- Task to complete -
The answer must be every line of the data that holds the word "PATCH".

- Records for this exercise -

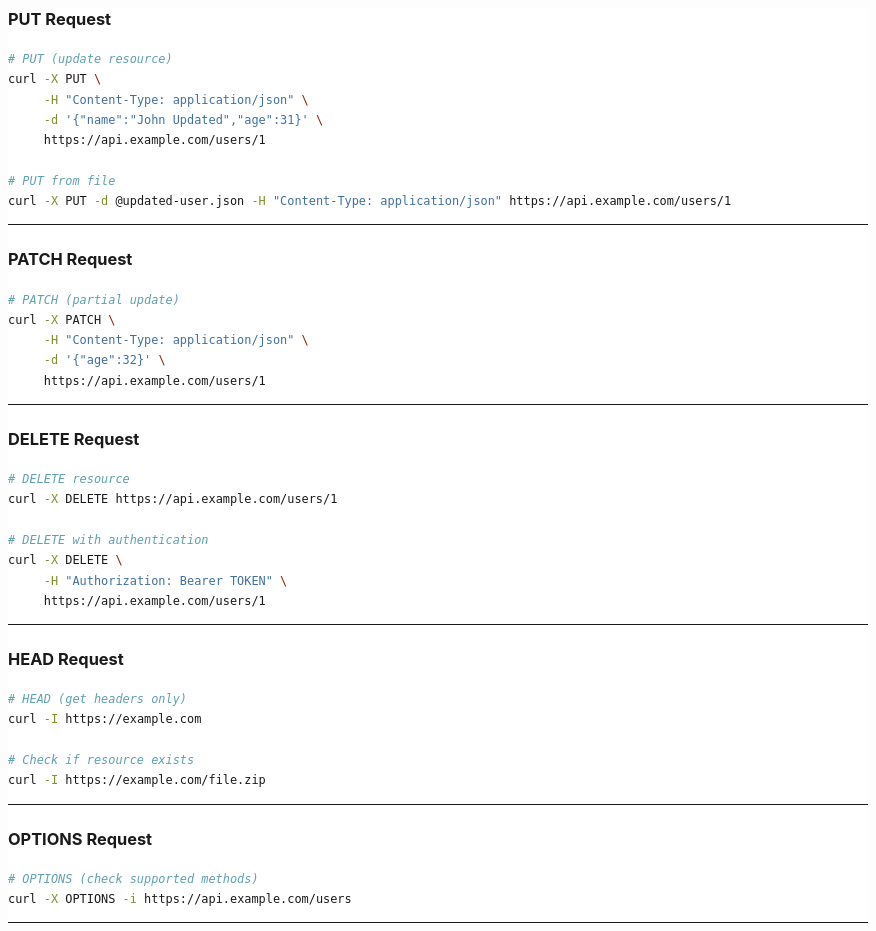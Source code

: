 
### PUT Request
```bash
# PUT (update resource)
curl -X PUT \
     -H "Content-Type: application/json" \
     -d '{"name":"John Updated","age":31}' \
     https://api.example.com/users/1

# PUT from file
curl -X PUT -d @updated-user.json -H "Content-Type: application/json" https://api.example.com/users/1
```

---

### PATCH Request
```bash
# PATCH (partial update)
curl -X PATCH \
     -H "Content-Type: application/json" \
     -d '{"age":32}' \
     https://api.example.com/users/1
```

---

### DELETE Request
```bash
# DELETE resource
curl -X DELETE https://api.example.com/users/1

# DELETE with authentication
curl -X DELETE \
     -H "Authorization: Bearer TOKEN" \
     https://api.example.com/users/1
```

---

### HEAD Request
```bash
# HEAD (get headers only)
curl -I https://example.com

# Check if resource exists
curl -I https://example.com/file.zip
```

---

### OPTIONS Request
```bash
# OPTIONS (check supported methods)
curl -X OPTIONS -i https://api.example.com/users
```

---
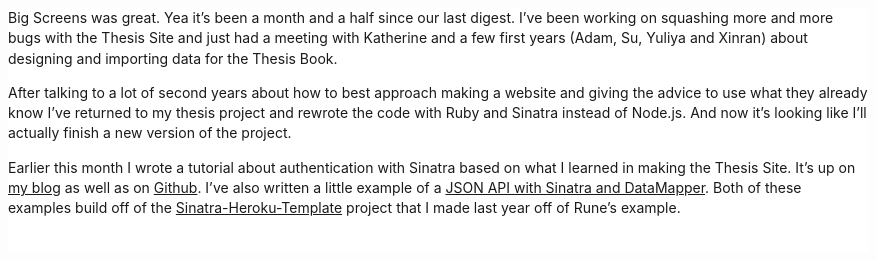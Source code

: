 <p dir="ltr">Big Screens was great. Yea it&#8217;s been a month and a half since our last digest. I&#8217;ve been working on squashing more and more bugs with the Thesis Site and just had a meeting with Katherine and a few first years (Adam, Su, Yuliya and Xinran) about designing and importing data for the Thesis Book.</p>
<p dir="ltr">After talking to a lot of second years about how to best approach making a website and giving the advice to use what they already know I&#8217;ve returned to my thesis project and rewrote the code with Ruby and Sinatra instead of Node.js. And now it&#8217;s looking like I&#8217;ll actually finish a new version of the project.<b><b> </b></b></p>
<p dir="ltr">Earlier this month I wrote a tutorial about authentication with Sinatra based on what I learned in making the Thesis Site. It&#8217;s up on <a href="http://skli.se/2013/03/08/sinatra-warden-auth/">my blog</a> as well as on <a href="https://github.com/stevenklise/sinatra-warden-example">Github</a>. I&#8217;ve also written a little example of a <a href="https://github.com/stevenklise/sinatra-api-example">JSON API with Sinatra and DataMapper</a>. Both of these examples build off of the <a href="https://github.com/stevenklise/Sinatra-Heroku-Template">Sinatra-Heroku-Template</a> project that I made last year off of Rune&#8217;s example.</p>
<p>&nbsp;</p>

- Reply to the task -
### PATCH Request
# PATCH (partial update)
curl -X PATCH \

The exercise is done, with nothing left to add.